Dataset records:
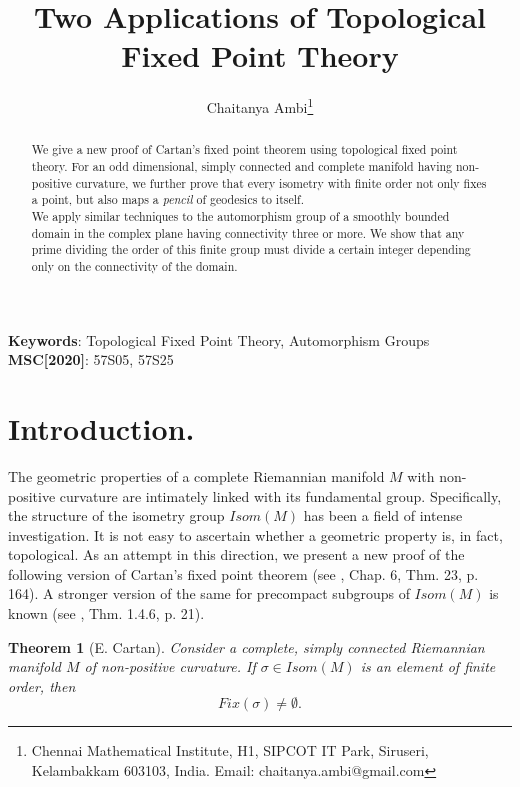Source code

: \documentclass[12pt,a4paper]{article}
\title{Two Applications of Topological Fixed Point Theory}
\author{Chaitanya Ambi\footnote{Chennai Mathematical Institute, H1, SIPCOT IT Park, Siruseri, Kelambakkam 603103, India. \newline Email: chaitanya.ambi@gmail.com}}
\newtheorem{theorem}{Theorem}[section]
\begin{document}
 \maketitle
\begin{abstract}
\indent

We give a new proof of Cartan's fixed point theorem using topological fixed point theory. For an odd dimensional, simply connected and complete manifold having non-positive curvature, we further prove that every isometry with finite order not only fixes a point, but also maps a \textit{pencil} of geodesics to itself.\\

We apply similar techniques to the automorphism group of a smoothly bounded domain in the complex plane having connectivity three or more. We show that any prime dividing the order of this finite group must divide a certain integer depending only on the connectivity of the domain.
\end{abstract}
\textbf{Keywords}: Topological Fixed Point Theory, Automorphism Groups\\
\textbf{MSC[2020]}: 57S05, 57S25
\section{Introduction.}
\indent

    The geometric properties of a complete Riemannian manifold $M$ with non-positive curvature are intimately linked with its fundamental group. Specifically, the structure of the isometry group $Isom(M)$ has been a field of intense investigation. It is not easy to ascertain whether a geometric property is, in fact, topological. As an attempt in this direction, we present a new proof of the following version of Cartan's fixed point theorem (see \cite{petersen}, Chap. 6, Thm. 23, p. 164). A stronger version of the same for precompact subgroups of $Isom(M)$  is known (see \cite{eberlein}, Thm. 1.4.6, p. 21).
\begin{theorem}[E. Cartan]\label{thm-Cartan}
 Consider a complete, simply connected Riemannian manifold $M$ of non-positive curvature. If $\sigma \in Isom(M)$ is an element of finite order, then \begin{equation*}
                                                                                                                                                       Fix(\sigma) \not = \emptyset .
                                                                                                                                                      \end{equation*}

\end{theorem}
\indent
\end{document}
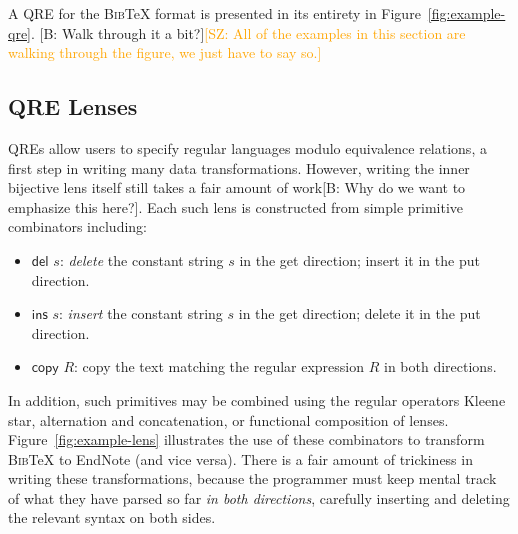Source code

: \documentclass[acmsmall,review,anonymous]{acmart}
\newcommand{\FINISH}[3]{\ifdraft\textcolor{#1}{[#2: #3]}\fi}
\newcommand{\bcp}[1]{\FINISH{dkred}{B}{#1}}
\newcommand{\saz}[1]{\FINISH{orange}{SZ}{#1}}
\newcommand{\kw}[1]{\ensuremath{\mathsf{#1}}}
\newcommand{\bibtex}{\textsc{Bib}\TeX{}}
\begin{document}


A QRE for the \bibtex{} format is presented in its
entirety in Figure~\ref{fig:example-qre}. \bcp{Walk through it a bit?}\saz{All of the
  examples in this section are walking through the figure, we just have to say so.}

\subsection{QRE Lenses}
QREs allow users to specify regular languages modulo equivalence relations,
a first step in writing many data transformations.  However, writing the
inner bijective lens itself still takes a fair amount of work\bcp{Why do we
  want to emphasize this here?}.  Each such lens
is constructed from simple primitive combinators including:
%
\begin{itemize}
  \item \kw{del} $s$: \textit{delete} the constant string $s$ in the get direction;
  insert it in the put direction.
  \item \kw{ins} $s$: \textit{insert} the constant string $s$ in the get direction;
  delete it in the put direction.
  \item \kw{copy} $R$: copy the text matching the regular expression $R$ in both
  directions.
\end{itemize}
In addition, such primitives may be combined using the regular operators
Kleene star, alternation and concatenation, or functional composition of
lenses.  Figure~\ref{fig:example-lens} illustrates the use of these
combinators to transform \bibtex{} to EndNote (and vice versa).
There is a fair amount of trickiness in writing these transformations, because
the programmer must keep mental track of what they have parsed so far \emph{in both
directions}, carefully inserting and deleting the relevant syntax on both
sides.
\end{document}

THE TASK: For each line above that contains "itself", make a copy.

TASK ANSWER:
We give a new proof of Cartan's fixed point theorem using topological fixed point theory. For an odd dimensional, simply connected and complete manifold having non-positive curvature, we further prove that every isometry with finite order not only fixes a point, but also maps a \textit{pencil} of geodesics to itself.\\
inner bijective lens itself still takes a fair amount of work\bcp{Why do we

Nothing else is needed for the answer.